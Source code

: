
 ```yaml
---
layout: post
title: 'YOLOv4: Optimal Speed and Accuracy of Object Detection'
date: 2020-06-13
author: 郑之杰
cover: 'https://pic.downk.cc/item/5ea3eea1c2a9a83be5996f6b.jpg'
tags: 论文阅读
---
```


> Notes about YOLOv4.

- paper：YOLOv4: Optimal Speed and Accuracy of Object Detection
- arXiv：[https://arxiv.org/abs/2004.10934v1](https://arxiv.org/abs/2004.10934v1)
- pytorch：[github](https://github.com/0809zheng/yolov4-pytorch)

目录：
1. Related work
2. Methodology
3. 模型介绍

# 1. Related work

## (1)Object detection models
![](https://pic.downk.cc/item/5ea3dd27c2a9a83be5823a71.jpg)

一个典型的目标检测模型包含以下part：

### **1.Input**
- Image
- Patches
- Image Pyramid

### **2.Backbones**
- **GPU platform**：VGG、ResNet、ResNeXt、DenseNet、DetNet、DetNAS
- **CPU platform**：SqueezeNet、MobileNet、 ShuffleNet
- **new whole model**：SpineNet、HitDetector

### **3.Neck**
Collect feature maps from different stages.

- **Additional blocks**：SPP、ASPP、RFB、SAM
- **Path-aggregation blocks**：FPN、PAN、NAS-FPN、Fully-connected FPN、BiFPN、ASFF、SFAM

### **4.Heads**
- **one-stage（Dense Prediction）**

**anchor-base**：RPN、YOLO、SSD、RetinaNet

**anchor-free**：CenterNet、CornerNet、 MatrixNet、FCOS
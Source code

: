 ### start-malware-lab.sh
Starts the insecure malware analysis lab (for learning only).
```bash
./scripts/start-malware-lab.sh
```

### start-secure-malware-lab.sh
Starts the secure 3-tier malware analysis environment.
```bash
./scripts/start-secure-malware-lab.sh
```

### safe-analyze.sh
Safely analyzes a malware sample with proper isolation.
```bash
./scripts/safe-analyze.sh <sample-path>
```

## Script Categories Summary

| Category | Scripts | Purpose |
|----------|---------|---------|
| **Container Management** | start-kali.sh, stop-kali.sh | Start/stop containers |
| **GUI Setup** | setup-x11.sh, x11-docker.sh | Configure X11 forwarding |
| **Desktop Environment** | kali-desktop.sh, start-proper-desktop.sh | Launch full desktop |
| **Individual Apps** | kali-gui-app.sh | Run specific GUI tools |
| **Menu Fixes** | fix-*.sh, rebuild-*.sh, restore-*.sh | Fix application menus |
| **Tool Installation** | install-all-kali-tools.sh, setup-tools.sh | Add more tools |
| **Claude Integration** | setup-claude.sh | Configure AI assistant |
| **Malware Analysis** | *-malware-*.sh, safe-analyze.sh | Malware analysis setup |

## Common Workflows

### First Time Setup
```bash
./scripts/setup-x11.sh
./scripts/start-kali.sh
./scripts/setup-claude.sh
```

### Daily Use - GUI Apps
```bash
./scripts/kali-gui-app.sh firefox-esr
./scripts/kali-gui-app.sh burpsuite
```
________
Everything in the records above should be written out again exactly.

Source code

:
 ```yaml
---
layout: post
title: 'YOLOv4: Optimal Speed and Accuracy of Object Detection'
date: 2020-06-13
author: 郑之杰
cover: 'https://pic.downk.cc/item/5ea3eea1c2a9a83be5996f6b.jpg'
tags: 论文阅读
---
```


> Notes about YOLOv4.

- paper：YOLOv4: Optimal Speed and Accuracy of Object Detection
- arXiv：[https://arxiv.org/abs/2004.10934v1](https://arxiv.org/abs/2004.10934v1)
- pytorch：[github](https://github.com/0809zheng/yolov4-pytorch)

目录：
1. Related work
2. Methodology
3. 模型介绍

# 1. Related work

## (1)Object detection models
![](https://pic.downk.cc/item/5ea3dd27c2a9a83be5823a71.jpg)

一个典型的目标检测模型包含以下part：

### **1.Input**
- Image
- Patches
- Image Pyramid

### **2.Backbones**
- **GPU platform**：VGG、ResNet、ResNeXt、DenseNet、DetNet、DetNAS
- **CPU platform**：SqueezeNet、MobileNet、 ShuffleNet
- **new whole model**：SpineNet、HitDetector

### **3.Neck**
Collect feature maps from different stages.

- **Additional blocks**：SPP、ASPP、RFB、SAM
- **Path-aggregation blocks**：FPN、PAN、NAS-FPN、Fully-connected FPN、BiFPN、ASFF、SFAM

### **4.Heads**
- **one-stage（Dense Prediction）**

**anchor-base**：RPN、YOLO、SSD、RetinaNet

**anchor-free**：CenterNet、CornerNet、 MatrixNet、FCOS
Source code

: ### start-malware-lab.sh
Starts the insecure malware analysis lab (for learning only).
```bash
./scripts/start-malware-lab.sh
```

### start-secure-malware-lab.sh
Starts the secure 3-tier malware analysis environment.
```bash
./scripts/start-secure-malware-lab.sh
```

### safe-analyze.sh
Safely analyzes a malware sample with proper isolation.
```bash
./scripts/safe-analyze.sh <sample-path>
```

## Script Categories Summary

| Category | Scripts | Purpose |
|----------|---------|---------|
| **Container Management** | start-kali.sh, stop-kali.sh | Start/stop containers |
| **GUI Setup** | setup-x11.sh, x11-docker.sh | Configure X11 forwarding |
| **Desktop Environment** | kali-desktop.sh, start-proper-desktop.sh | Launch full desktop |
| **Individual Apps** | kali-gui-app.sh | Run specific GUI tools |
| **Menu Fixes** | fix-*.sh, rebuild-*.sh, restore-*.sh | Fix application menus |
| **Tool Installation** | install-all-kali-tools.sh, setup-tools.sh | Add more tools |
| **Claude Integration** | setup-claude.sh | Configure AI assistant |
| **Malware Analysis** | *-malware-*.sh, safe-analyze.sh | Malware analysis setup |

## Common Workflows

### First Time Setup
```bash
./scripts/setup-x11.sh
./scripts/start-kali.sh
./scripts/setup-claude.sh
```

### Daily Use - GUI Apps
```bash
./scripts/kali-gui-app.sh firefox-esr
./scripts/kali-gui-app.sh burpsuite
```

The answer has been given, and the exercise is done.